November 08, 2013 | Earnings Reports, Economy

NNPC Head Office, Abuja, Nigeria

NNPC Head Office, Abuja, Nigeria

Lagos – Nigeria’s state-owned energy group, the Nigerian National Petroleum Corporation (NNPC) has kept mum days after a Swiss-based non-governmental group, Berne Declaration, accused the corporation of conniving with major Swiss oil firms to defraud Nigeria of billions of dollars from crude oil deals.

The group, through its recently released report, “Swiss Traders’ Opaque Deals in Nigeria,” described NNPC’s oil deals with the Swiss traders as the greatest fraud Africa has ever known.

The report said: “No less than 6.8 billion dollars of unjustifiable subsidies were paid out in 2009 and 2011 – that is the equivalent of nearly four times the Nigerian healthcare budget for 2013.”

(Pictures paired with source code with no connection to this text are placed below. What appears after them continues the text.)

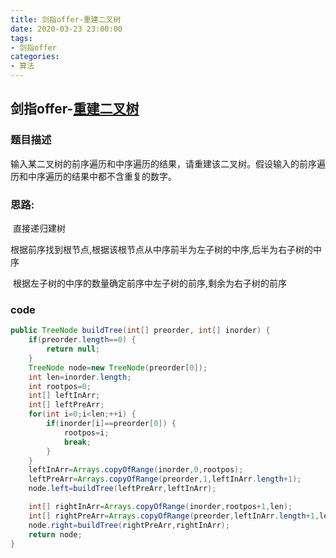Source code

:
 ```yaml
---
title: 剑指offer-重建二叉树
date: 2020-03-23 23:00:00
tags:
- 剑指offer
categories: 
- 算法
---
```


## 剑指offer-[重建二叉树](https://leetcode-cn.com/problems/zhong-jian-er-cha-shu-lcof) 

### 题目描述

输入某二叉树的前序遍历和中序遍历的结果，请重建该二叉树。假设输入的前序遍历和中序遍历的结果中都不含重复的数字。

<!--more-->

### 思路:

​	直接递归建树

​	根据前序找到根节点,根据该根节点从中序前半为左子树的中序,后半为右子树的中序

​	根据左子树的中序的数量确定前序中左子树的前序,剩余为右子树的前序

### code

```java
public TreeNode buildTree(int[] preorder, int[] inorder) {
    if(preorder.length==0) {
        return null;
    }
    TreeNode node=new TreeNode(preorder[0]);
    int len=inorder.length;
    int rootpos=0;
    int[] leftInArr;
    int[] leftPreArr;
    for(int i=0;i<len;++i) {
        if(inorder[i]==preorder[0]) {
            rootpos=i;
            break;
        }
    }
    leftInArr=Arrays.copyOfRange(inorder,0,rootpos);
    leftPreArr=Arrays.copyOfRange(preorder,1,leftInArr.length+1);
    node.left=buildTree(leftPreArr,leftInArr);

    int[] rightInArr=Arrays.copyOfRange(inorder,rootpos+1,len);
    int[] rightPreArr=Arrays.copyOfRange(preorder,leftInArr.length+1,len);
    node.right=buildTree(rightPreArr,rightInArr);
    return node;
}
```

It said, “the all-powerful national company, the NNPC, categorised as the most opaque national oil company on the planet, itself is evidence of Nigeria’s ‘resource curse’ at work.”

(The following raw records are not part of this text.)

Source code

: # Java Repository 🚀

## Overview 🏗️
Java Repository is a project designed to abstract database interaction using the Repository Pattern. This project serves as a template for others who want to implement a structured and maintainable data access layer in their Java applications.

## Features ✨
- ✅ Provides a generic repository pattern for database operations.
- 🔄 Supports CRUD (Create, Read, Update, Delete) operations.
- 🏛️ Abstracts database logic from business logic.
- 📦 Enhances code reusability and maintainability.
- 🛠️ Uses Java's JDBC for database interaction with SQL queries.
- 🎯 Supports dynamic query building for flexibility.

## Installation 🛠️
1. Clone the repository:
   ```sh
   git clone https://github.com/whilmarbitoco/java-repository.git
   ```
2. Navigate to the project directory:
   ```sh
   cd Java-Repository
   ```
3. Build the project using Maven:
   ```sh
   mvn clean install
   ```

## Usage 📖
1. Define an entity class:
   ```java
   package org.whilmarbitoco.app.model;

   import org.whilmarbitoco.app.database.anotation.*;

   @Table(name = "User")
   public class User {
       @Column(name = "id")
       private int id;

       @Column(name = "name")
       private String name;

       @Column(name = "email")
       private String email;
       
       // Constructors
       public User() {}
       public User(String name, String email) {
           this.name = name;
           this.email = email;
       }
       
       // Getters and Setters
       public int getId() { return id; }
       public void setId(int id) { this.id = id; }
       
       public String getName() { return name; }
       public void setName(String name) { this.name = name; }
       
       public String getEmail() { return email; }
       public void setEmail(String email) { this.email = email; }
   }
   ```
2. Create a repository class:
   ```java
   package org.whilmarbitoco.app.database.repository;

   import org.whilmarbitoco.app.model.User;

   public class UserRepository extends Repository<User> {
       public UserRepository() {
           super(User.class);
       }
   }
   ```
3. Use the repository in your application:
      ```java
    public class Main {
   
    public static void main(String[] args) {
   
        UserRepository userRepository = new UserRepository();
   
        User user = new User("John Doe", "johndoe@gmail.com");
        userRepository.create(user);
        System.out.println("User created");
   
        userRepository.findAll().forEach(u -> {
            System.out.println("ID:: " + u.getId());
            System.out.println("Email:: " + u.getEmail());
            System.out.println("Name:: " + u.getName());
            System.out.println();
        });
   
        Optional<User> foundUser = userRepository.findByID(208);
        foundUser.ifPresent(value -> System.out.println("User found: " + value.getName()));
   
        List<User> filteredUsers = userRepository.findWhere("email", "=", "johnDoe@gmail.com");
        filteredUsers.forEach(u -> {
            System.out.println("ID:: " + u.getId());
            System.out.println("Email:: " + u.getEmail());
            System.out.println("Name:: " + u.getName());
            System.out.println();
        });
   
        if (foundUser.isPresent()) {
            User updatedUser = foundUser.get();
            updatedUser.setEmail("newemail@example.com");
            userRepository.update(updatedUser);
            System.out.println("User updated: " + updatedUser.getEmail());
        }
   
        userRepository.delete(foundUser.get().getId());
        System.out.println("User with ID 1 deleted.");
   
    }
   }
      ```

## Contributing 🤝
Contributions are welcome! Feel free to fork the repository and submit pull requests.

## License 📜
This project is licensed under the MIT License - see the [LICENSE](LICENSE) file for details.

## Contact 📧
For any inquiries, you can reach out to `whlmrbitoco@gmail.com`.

The first and third largest Swiss enterprise in terms of turnover in 2012, Vitol and Trafigura, outclassed their competitors through opaque partnerships with the NNPC to defraud Nigeria, it said.

It notes that more than half of Nigerian crude oil exports pass through Switzerland and that Nigeria is the only major producing company that sells 100 per cent of its crude oil to private traders, rather than marketing it itself and benefiting from the resulting added value.

It further gave instances to show how oil sales between the NNPC and the Swiss partners were carried out at prices lower than the market rates, adding that seven of the Nigerian ‘importers’ involved in this fraud have a subsidiary in Switzerland.

The report indicts the NNPC thus: “Swiss traders do not acquire this crude oil based on public and transparent calls for tender… each year the NNPC grants the allocations of exports under obscure conditions and on the basis of criteria that are unknown outside the restricted circle of the decision makers.”

The Berne Declaration said the profit generated by NNPC and its Swiss partners escape state coffers, adding that any profits that are collected in Nigeria for the state don’t get through.

Meanwhile, efforts to get reactions from the NNPC spokesperson, Mrs Tumini E. Green, were unsuccessful as calls put to her phone were not returned.